*** PROVIDED RECORDS ***
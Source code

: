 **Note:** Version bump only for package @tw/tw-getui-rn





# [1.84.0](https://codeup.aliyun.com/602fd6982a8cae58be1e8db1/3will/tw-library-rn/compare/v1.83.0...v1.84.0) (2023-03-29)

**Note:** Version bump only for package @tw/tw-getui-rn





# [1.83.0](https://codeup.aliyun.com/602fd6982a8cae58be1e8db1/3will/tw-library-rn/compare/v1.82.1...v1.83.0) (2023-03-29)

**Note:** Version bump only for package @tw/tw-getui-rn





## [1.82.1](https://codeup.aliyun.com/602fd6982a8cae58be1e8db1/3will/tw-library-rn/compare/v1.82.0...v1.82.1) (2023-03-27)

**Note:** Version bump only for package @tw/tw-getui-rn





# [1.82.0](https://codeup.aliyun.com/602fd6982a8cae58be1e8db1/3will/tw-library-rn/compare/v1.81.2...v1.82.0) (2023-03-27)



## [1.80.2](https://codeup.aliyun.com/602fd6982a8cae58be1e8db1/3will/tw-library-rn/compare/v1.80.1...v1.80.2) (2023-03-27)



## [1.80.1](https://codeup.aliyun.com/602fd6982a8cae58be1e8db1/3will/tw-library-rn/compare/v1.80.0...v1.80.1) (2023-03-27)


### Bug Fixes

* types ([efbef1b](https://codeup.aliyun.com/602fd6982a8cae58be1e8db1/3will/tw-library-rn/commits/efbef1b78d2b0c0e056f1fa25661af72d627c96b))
***
● **YOUR ASSIGNMENT**
Retype all of the records above, word for word.

● **TASK RESULT**
Source code

: **Note:** Version bump only for package @tw/tw-getui-rn





# [1.84.0](https://codeup.aliyun.com/602fd6982a8cae58be1e8db1/3will/tw-library-rn/compare/v1.83.0...v1.84.0) (2023-03-29)

**Note:** Version bump only for package @tw/tw-getui-rn





# [1.83.0](https://codeup.aliyun.com/602fd6982a8cae58be1e8db1/3will/tw-library-rn/compare/v1.82.1...v1.83.0) (2023-03-29)

**Note:** Version bump only for package @tw/tw-getui-rn





## [1.82.1](https://codeup.aliyun.com/602fd6982a8cae58be1e8db1/3will/tw-library-rn/compare/v1.82.0...v1.82.1) (2023-03-27)

**Note:** Version bump only for package @tw/tw-getui-rn





# [1.82.0](https://codeup.aliyun.com/602fd6982a8cae58be1e8db1/3will/tw-library-rn/compare/v1.81.2...v1.82.0) (2023-03-27)



## [1.80.2](https://codeup.aliyun.com/602fd6982a8cae58be1e8db1/3will/tw-library-rn/compare/v1.80.1...v1.80.2) (2023-03-27)



## [1.80.1](https://codeup.aliyun.com/602fd6982a8cae58be1e8db1/3will/tw-library-rn/compare/v1.80.0...v1.80.1) (2023-03-27)


### Bug Fixes

* types ([efbef1b](https://codeup.aliyun.com/602fd6982a8cae58be1e8db1/3will/tw-library-rn/commits/efbef1b78d2b0c0e056f1fa25661af72d627c96b))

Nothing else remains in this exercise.